━━━━━ SUPPLIED RECORDS ━━━━━

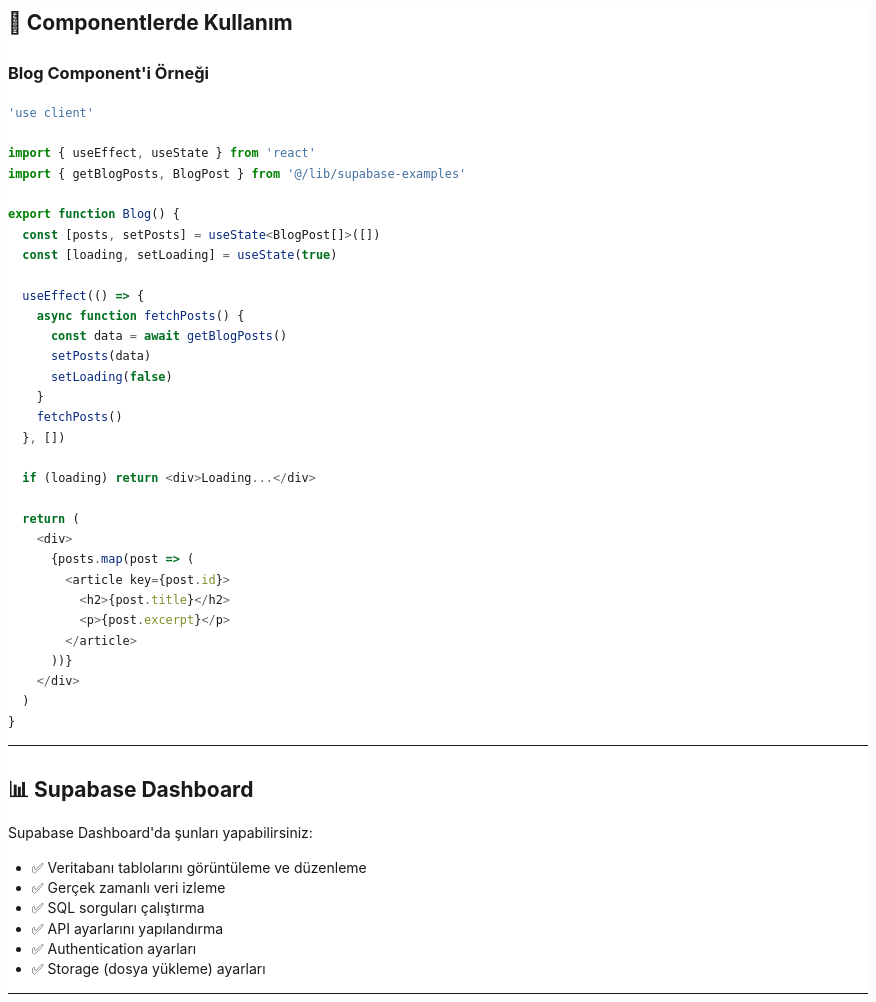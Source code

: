 
## 🎨 Componentlerde Kullanım

### Blog Component'i Örneği

```typescript
'use client'

import { useEffect, useState } from 'react'
import { getBlogPosts, BlogPost } from '@/lib/supabase-examples'

export function Blog() {
  const [posts, setPosts] = useState<BlogPost[]>([])
  const [loading, setLoading] = useState(true)

  useEffect(() => {
    async function fetchPosts() {
      const data = await getBlogPosts()
      setPosts(data)
      setLoading(false)
    }
    fetchPosts()
  }, [])

  if (loading) return <div>Loading...</div>

  return (
    <div>
      {posts.map(post => (
        <article key={post.id}>
          <h2>{post.title}</h2>
          <p>{post.excerpt}</p>
        </article>
      ))}
    </div>
  )
}
```

---

## 📊 Supabase Dashboard

Supabase Dashboard'da şunları yapabilirsiniz:

- ✅ Veritabanı tablolarını görüntüleme ve düzenleme
- ✅ Gerçek zamanlı veri izleme
- ✅ SQL sorguları çalıştırma
- ✅ API ayarlarını yapılandırma
- ✅ Authentication ayarları
- ✅ Storage (dosya yükleme) ayarları

---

━━━━━

TASK DIRECTIONS
Pull out every line holding "fetchPosts" from the records above, and copy it.

RESULT
    async function fetchPosts() {
    fetchPosts()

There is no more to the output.